(Task directions)
Check every line below for the string "Open". Copy the ones that have it.

[Information provided — start]

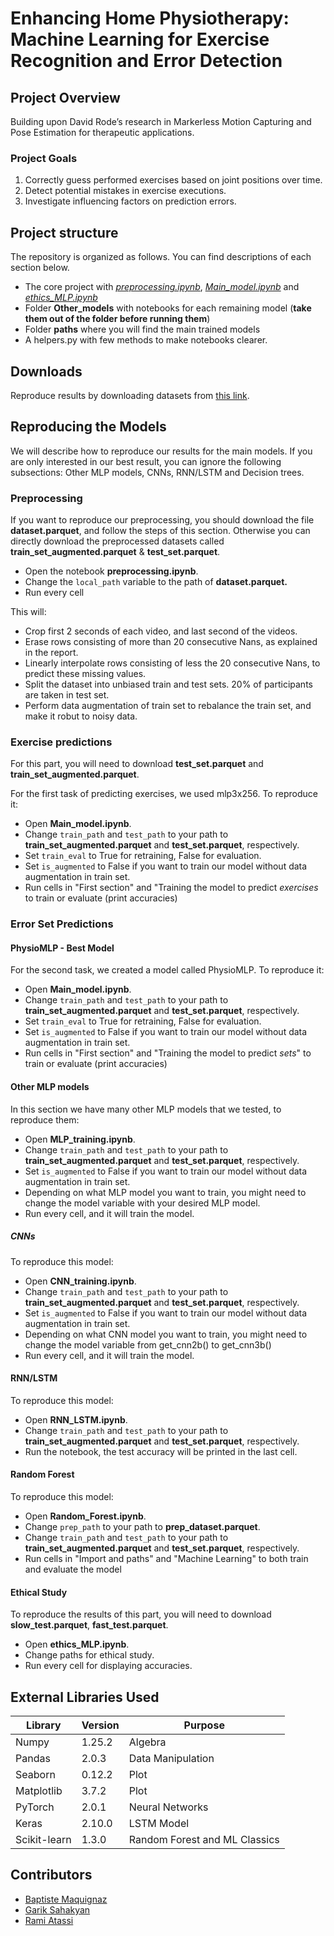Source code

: # Enhancing Home Physiotherapy: Machine Learning for Exercise Recognition and Error Detection

## Project Overview

Building upon David Rode’s research in Markerless Motion Capturing and Pose Estimation for therapeutic applications.

### Project Goals

1. Correctly guess performed exercises based on joint positions over time.
2. Detect potential mistakes in exercise executions.
3. Investigate influencing factors on prediction errors.

## Project structure

The repository is organized as follows. You can find descriptions of each section below.
* The core project with [*preprocessing.ipynb*](.\Preprocessing.ipynb),  [*Main_model.ipynb*](.\Main_model.ipynb) and [*ethics_MLP.ipynb*](.\ethics_MLP.ipynb)
* Folder **Other_models** with notebooks for each remaining model (**take them out of the folder before running them**)
* Folder **paths** where you will find the main trained models
* A helpers.py with few methods to make notebooks clearer.




## Downloads

Reproduce results by downloading datasets from [this link](https://mega.nz/folder/x58iACqb#EciOgNhfLUL30SUhvxe6gw).

## Reproducing the Models

We will describe how to reproduce our results for the main models. If you are only interested in our best result, you can ignore the following subsections: Other MLP models, CNNs, RNN/LSTM and Decision trees.

### Preprocessing

If you want to reproduce our preprocessing, you should download the file **dataset.parquet**, and follow the steps of this section. Otherwise you can directly download the preprocessed datasets called **train_set_augmented.parquet** & **test_set.parquet**.

- Open the notebook **preprocessing.ipynb**.
- Change the `local_path` variable to the path of **dataset.parquet.**
- Run every cell

This will:
* Crop first 2 seconds of each video, and last second of the videos.
* Erase rows consisting of more than 20 consecutive Nans, as explained in the report.
* Linearly interpolate rows consisting of less the 20 consecutive Nans, to predict these missing values.
* Split the dataset into unbiased train and test sets. 20% of participants are taken in test set.
* Perform data augmentation of train set to rebalance the train set, and make it robut to noisy data.

### Exercise predictions
For this part, you will need to download **test_set.parquet** and **train_set_augmented.parquet**.

For the first task of predicting exercises, we used mlp3x256. To reproduce it:
- Open **Main_model.ipynb**.
- Change `train_path` and `test_path` to your path to **train_set_augmented.parquet** and **test_set.parquet**, respectively.
- Set `train_eval` to True for retraining, False for evaluation.
- Set `is_augmented` to False if you want to train our model without data augmentation in train set.
- Run cells in "First section" and "Training the model to predict _*exercises*_ to train or evaluate (print accuracies)

### Error Set Predictions

#### PhysioMLP - Best Model

For the second task, we created a model called PhysioMLP. To reproduce it:
- Open **Main_model.ipynb**.
- Change `train_path` and `test_path` to your path to **train_set_augmented.parquet** and **test_set.parquet**, respectively.
- Set `train_eval` to True for retraining, False for evaluation.
- Set `is_augmented` to False if you want to train our model without data augmentation in train set.
- Run cells in "First section" and "Training the model to predict _*sets*_" to train or evaluate (print accuracies)


#### Other MLP models

In this section we have many other MLP models that we tested, to reproduce them:
- Open **MLP_training.ipynb**.
- Change `train_path` and `test_path` to your path to **train_set_augmented.parquet** and **test_set.parquet**, respectively.
- Set `is_augmented` to False if you want to train our model without data augmentation in train set.
- Depending on what MLP model you want to train, you might need to change the model variable with your desired MLP model.
- Run every cell, and it will train the model.

##### CNNs

To reproduce this model:
- Open **CNN_training.ipynb**.
- Change `train_path` and `test_path` to your path to **train_set_augmented.parquet** and **test_set.parquet**, respectively.
- Set `is_augmented` to False if you want to train our model without data augmentation in train set.
- Depending on what CNN model you want to train, you might need to change the model variable from get_cnn2b() to get_cnn3b()
- Run every cell, and it will train the model.

#### RNN/LSTM

To reproduce this model:
- Open **RNN_LSTM.ipynb**.
- Change `train_path` and `test_path` to your path to **train_set_augmented.parquet** and **test_set.parquet**, respectively.
- Run the notebook, the test accuracy will be printed in the last cell.

#### Random Forest

To reproduce this model:
- Open **Random_Forest.ipynb**.
- Change `prep_path` to your path to **prep_dataset.parquet**.
- Change `train_path` and `test_path` to your path to **train_set_augmented.parquet** and **test_set.parquet**, respectively.
- Run cells in "Import and paths" and "Machine Learning" to both train and evaluate the model

#### Ethical Study

To reproduce the results of this part, you will need to download **slow_test.parquet**, **fast_test.parquet**.

- Open **ethics_MLP.ipynb**.
- Change paths for ethical study.
- Run every cell for displaying accuracies.

## External Libraries Used

| Library       | Version | Purpose                    |
|---------------|---------|----------------------------|
| Numpy         | 1.25.2  | Algebra                    |
| Pandas        | 2.0.3   | Data Manipulation          |
| Seaborn       | 0.12.2  | Plot                       |
| Matplotlib    | 3.7.2   | Plot                       |
| PyTorch       | 2.0.1   | Neural Networks            |
| Keras         | 2.10.0  | LSTM Model                 |
| Scikit-learn  | 1.3.0   | Random Forest and ML Classics|


## Contributors

- [Baptiste Maquignaz](https://github.com/Baptiste-ic)
- [Garik Sahakyan](https://github.com/garikSahakayan)
- [Rami Atassi](https://github.com/RamiATASSI)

[Information provided — finish]

(Exercise output)
- Open the notebook **preprocessing.ipynb**.
- Open **Main_model.ipynb**.
- Open **Main_model.ipynb**.
- Open **MLP_training.ipynb**.
- Open **CNN_training.ipynb**.
- Open **RNN_LSTM.ipynb**.
- Open **Random_Forest.ipynb**.
- Open **ethics_MLP.ipynb**.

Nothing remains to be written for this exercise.